Foundational to this approach are the PEO’s infrastructure programs, which will provide a modern architecture that supports improved cybersecurity. The three primary cybersecurity infrastructure programs are the Consolidated Afloat Networks and Enterprise Services (CANES), the Shore Tactical Assured Command and Control (STACC) and the Computer Network Defense (CND) programs. By leveraging these architectures, the remaining C4I programs can employ emerging agile-software development processes that support Navy goals to deploy capabilities faster. Access to cloud capabilities—supplemented with the cyber analytic initiatives within the Information Assurance and Cyber Security Program Office (PMW 130) —will also support improved cyber capabilities across all programs.

Concurrently, PEO program managers have been making great strides to implement cyber hygiene requirements across 300 systems to improve the automation of the scanning, patching and vulnerability management processes. Automation is an effective way to ensure security patches are up to date while reducing burdens on the fleet’s system administrators. This focus on automation is already paying dividends. Metrics show that a majority of C4I programs are consistently issuing patches within the 21-day standard for the highest-priority vulnerabilities. This accomplishment results from a commitment to maintaining a high security posture while continuing to transition to more automated processes that reduce cycle-time and lessen the burden on fleet operators.

Program managers are also leveraging a variety of sources to identify cyber concerns that need to be addressed. The Navy’s Security Control Assessor provides early feedback through the RMF process, and the program offices receive additional feedback from Naval Information Warfare System Command’s (NAVWAR’s) Chief Information Security Officer who monitors programs’ compliance with Fleet Cyber Command’s (FCC’s) “Top 20 Vulnerabilities.” Program managers also work with the Fleet Readiness Directorate (FRD) Cybersecurity Readiness Office to monitor the status of patching and scanning in the fleet. FCC’s Office of Compliance and Assessment provides additional feedback as it conducts cyber inspections at sites Navywide.

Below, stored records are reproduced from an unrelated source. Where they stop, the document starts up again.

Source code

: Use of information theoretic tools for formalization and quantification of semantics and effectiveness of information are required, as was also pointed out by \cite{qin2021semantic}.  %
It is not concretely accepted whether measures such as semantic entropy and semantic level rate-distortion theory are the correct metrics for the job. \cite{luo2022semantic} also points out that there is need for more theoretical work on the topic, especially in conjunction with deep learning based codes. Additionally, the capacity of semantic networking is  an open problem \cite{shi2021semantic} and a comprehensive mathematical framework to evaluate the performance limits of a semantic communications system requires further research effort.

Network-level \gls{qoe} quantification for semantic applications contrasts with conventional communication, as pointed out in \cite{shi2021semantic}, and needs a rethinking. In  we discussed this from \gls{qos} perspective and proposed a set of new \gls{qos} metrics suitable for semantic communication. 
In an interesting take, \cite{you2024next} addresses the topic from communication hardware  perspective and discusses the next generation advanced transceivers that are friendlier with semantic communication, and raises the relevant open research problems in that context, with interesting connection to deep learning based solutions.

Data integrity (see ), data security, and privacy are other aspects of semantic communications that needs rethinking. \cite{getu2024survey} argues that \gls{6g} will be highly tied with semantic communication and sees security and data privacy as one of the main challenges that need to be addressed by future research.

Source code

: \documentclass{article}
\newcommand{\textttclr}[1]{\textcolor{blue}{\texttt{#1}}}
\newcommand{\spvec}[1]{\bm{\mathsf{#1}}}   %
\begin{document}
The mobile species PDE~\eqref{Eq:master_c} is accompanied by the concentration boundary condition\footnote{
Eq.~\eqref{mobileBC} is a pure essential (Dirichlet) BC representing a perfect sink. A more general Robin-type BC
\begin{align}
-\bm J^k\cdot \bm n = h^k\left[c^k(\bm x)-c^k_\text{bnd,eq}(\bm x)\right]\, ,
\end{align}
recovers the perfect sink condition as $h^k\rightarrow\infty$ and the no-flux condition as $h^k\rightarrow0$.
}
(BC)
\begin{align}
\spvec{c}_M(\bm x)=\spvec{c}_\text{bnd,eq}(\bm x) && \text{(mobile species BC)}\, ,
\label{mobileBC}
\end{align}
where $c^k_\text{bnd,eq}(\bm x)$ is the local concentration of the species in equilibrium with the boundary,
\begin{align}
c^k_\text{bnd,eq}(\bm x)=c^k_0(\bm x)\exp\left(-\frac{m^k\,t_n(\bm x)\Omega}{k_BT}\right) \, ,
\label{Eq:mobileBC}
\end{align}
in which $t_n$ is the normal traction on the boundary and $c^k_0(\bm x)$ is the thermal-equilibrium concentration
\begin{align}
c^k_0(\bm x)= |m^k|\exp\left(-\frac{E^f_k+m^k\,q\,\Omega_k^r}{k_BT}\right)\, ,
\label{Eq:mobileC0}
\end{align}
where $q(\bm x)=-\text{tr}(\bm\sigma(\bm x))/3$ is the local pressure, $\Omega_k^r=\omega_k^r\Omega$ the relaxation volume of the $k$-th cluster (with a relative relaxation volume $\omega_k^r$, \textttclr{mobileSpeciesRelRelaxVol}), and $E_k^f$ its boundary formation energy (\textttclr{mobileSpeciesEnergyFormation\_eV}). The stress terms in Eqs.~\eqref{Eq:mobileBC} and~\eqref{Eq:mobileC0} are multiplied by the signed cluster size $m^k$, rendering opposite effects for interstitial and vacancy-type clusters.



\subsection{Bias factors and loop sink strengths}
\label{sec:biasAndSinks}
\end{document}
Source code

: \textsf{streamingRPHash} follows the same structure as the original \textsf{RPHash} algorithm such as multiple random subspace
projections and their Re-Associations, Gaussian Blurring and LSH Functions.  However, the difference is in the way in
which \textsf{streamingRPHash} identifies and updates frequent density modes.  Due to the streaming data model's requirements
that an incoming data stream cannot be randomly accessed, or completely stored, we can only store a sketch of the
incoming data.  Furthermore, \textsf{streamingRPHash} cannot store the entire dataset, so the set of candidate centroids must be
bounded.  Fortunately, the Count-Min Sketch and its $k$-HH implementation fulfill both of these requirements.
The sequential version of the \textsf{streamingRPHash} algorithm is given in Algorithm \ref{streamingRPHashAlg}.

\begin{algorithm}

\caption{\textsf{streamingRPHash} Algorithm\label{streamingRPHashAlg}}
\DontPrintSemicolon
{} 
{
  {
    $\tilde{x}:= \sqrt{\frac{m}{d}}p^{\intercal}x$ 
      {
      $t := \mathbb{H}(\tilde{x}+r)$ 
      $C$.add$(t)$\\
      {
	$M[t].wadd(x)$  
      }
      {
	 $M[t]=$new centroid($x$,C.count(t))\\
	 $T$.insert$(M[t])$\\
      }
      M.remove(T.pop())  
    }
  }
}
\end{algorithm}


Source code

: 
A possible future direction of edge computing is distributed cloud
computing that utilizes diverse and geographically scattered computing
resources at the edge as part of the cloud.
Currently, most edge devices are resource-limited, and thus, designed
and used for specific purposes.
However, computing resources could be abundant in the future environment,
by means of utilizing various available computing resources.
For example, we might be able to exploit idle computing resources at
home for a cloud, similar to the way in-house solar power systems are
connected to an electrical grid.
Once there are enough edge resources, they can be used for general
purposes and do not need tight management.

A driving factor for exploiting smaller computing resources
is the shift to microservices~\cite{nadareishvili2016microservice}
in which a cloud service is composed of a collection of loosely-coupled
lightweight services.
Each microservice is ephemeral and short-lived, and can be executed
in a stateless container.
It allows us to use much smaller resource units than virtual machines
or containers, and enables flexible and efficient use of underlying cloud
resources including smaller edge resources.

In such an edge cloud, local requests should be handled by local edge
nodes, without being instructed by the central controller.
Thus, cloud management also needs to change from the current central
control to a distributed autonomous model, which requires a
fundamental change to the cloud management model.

In addition to the above sources of cyber vulnerability information available to a program manager, NAVWAR Office of the Chief Engineer cybersecurity experts provide more tools and processes to support the development process such as secure code reviews, penetration testing, cyber risk assessments and implementation of a Cybersecurity Figure of Merit (CFOM). CFOM is a NAVWAR initiative to provide a quantitative measurement of a system’s cybersecurity properties. Agile software development processes and Model Based System Engineering (MBSE) initiatives are also being implemented at NAVWAR and being leveraged to improve the cybersecurity of systems in the fleet.

Effective cybersecurity requires programs to address cyber concerns early while leveraging a variety of tools and information provided by the PEO, NAVWAR and FCC. Throughout PEO C4I and Space Systems’ program offices and fielded systems, there is a concerted focus to provide the fleet with cyber-secure systems that are resilient in a cyber-contested environment. While meeting all the evolving mandates is challenging, program managers have been adjusting to this increasing cybersecurity demand by adjusting resources and increasing prioritization in the development and modernization process with the goal of providing the fleet with the most cyber-secure capability possible.

Program Executive Office Command, Control, Communications, Computers, Intelligence and Space Systems (PEO C4I and Space Systems) provides integrated communication and information technology systems that enable information warfare and command and control of maritime forces. It acquires, fields and supports systems that extend across Navy, joint and coalition platforms.

Ed Lazarski is the Director, Cybersecurity in PEO Command, Control, Communications, Computers, Intelligence and Space Systems, in Naval Information Warfare Systems Command (NAVWAR) Office of the Chief Engineer.